Pode a Democracia submeter este setor de matéria prima convergente, a Educação, a minutos de antena e vê-la a ser abordada como se de uma receita se tratasse? Pode a Democracia permitir que a Educação seja perspetivada e priorizada de forma tão antagónica conforme a cor política e desprender-se de uma Lei de Bases que ainda vigora? Não deveria a Educação ser estrutura arco-íris transversal a qualquer bloco ou posição ideológica, não obstante?

 

Não andará a política nestes dias pouco educativa?

 

Submissos ao domínio imposto pela ditadura do tempo, dos interesses macropolíticos, assistimos aos agentes sindicais limitados a escassos minutos para debater aquele que sempre foi e será um dos setores basilares de qualquer sociedade. Verifiquemos e julguemos a importância do tempo de antena que dispõe os sindicatos na arena com Ministério da Educação. Começa já por aí! Para quando a decisão de inverter estes tempos? E se fosse concedido o mesmo tempo ao Ministério da Educação para o exercício das suas funções: 5 minutos para expor e debater o que de muito importante se faz nas escolas? Não seria justo? Ou será apenas truque esquiva para não enfrentar escolas 5G com falta de papel higiénico? Deem tempo a quem dedica tempo. Ou será apenas devaneio de quem reflete e prioriza… por mais de cinco minutos?

 

Ainda sobre a ditadura do tempo e dos números: julgávamos ser agora o “momento e ponto rebuçado” para desvendar números relativos à exata contratação de recursos humanos na rubrica relativa à recuperação de aprendizagens (consequência do ensino remoto causado pela pandemia) conforme previsto no Plano 21I23 Escola+ ou serve a “capa” autonomia das escolas para camuflar esta conveniência numérica e/ou outras mais? Por exemplo.

 

Já noutro plano, não foi a Ciência o único meio de resposta a esta crise pandémica à escala mundial? Julgaria o bom senso e a razão que seria suficiente.
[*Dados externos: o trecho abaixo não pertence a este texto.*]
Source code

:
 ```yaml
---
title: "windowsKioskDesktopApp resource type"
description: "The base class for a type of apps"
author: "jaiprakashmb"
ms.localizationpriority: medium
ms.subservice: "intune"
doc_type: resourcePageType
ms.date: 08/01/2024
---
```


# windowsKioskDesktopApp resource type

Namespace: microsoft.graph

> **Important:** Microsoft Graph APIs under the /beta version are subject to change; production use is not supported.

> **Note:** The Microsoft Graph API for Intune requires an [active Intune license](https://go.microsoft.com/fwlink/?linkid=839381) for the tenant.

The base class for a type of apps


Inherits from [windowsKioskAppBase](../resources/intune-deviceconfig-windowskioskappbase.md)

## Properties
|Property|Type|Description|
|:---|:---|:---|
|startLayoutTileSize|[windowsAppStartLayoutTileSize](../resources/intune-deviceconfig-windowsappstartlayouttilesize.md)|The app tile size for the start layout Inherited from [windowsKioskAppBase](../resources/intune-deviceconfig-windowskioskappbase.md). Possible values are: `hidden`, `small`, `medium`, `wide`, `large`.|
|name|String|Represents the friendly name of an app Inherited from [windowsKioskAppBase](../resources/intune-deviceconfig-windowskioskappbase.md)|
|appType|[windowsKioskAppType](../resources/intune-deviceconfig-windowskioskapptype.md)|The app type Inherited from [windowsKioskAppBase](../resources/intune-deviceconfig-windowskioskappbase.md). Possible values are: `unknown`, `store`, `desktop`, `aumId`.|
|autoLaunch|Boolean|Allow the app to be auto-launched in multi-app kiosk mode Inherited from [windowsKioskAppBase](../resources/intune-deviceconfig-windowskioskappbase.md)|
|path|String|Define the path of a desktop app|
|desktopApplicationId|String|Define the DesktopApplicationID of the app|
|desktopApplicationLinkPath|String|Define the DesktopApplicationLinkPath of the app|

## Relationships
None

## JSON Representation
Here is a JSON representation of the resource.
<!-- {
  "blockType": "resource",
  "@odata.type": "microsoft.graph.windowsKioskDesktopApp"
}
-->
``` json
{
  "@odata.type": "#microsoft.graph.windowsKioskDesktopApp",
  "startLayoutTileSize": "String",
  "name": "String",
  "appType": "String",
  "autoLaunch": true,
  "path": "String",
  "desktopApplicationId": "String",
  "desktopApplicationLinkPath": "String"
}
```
Quantas lições serão precisas?

 

A obliquidade congruente à interpretação institucional e social tem vindo a empobrecer e defraudar intencionalmente a Educação, a sua organização e estrutura e a Escola Pública, a sua génese, o seu propósito e função máxima que jamais em coerência democrática devem ser postos em causa. Considerado um sacrilégio democrático, a abordagem e interpretação paupérrimas de um setor basilar da sociedade é um ultraje: primeiro ao Estado de coisas para não mencionar um qualquer outro Estado (que ainda está por se definir e assumir) e em segundo a quem assume a sua categoria profissional com a galáctica dedicação a que esta obriga ao seu pleno exercício. Pronuncie-se quem trabalha no perímetro educativo, sem porta-vozes. Porque quem nele trabalha, não adere à cultura da numerologia. Falava-se hoje num conceituado blogue da Educação que os diretores não participam em manifestações. Só dão entrevistas. Talvez outra luz de solução passará por aí: os critérios de seleção de Diretores de escolas. Menos política, mais Educação, se faz favor.

 

A detenção da Educação como refém de jogos de poder é a maior prova de ignorância e ineficácia política à escala nacional e global.

 

No dia em que a política for mais educativa ou a Educação menos política (como quiserem), teremos a Escola que almejamos.

 

Estou em crer que é deveríamos fazer jus à coragem daqueles que outrora saíram à rua, movidos por plenas convicções em prol de um bem comum, de um objetivo maior e dessa força conjunta conquistaram a tão desejada mudança. Quiçá não volta a ser essa a única solução viável e eficaz na resolução desta tentativa de destruição do melhor que conseguimos ter: a escola pública, pelo direito, pela igualdade, pela inclusão.

 

E nesse dia, que ganhe a Educação e que ganhe a Escola Pública!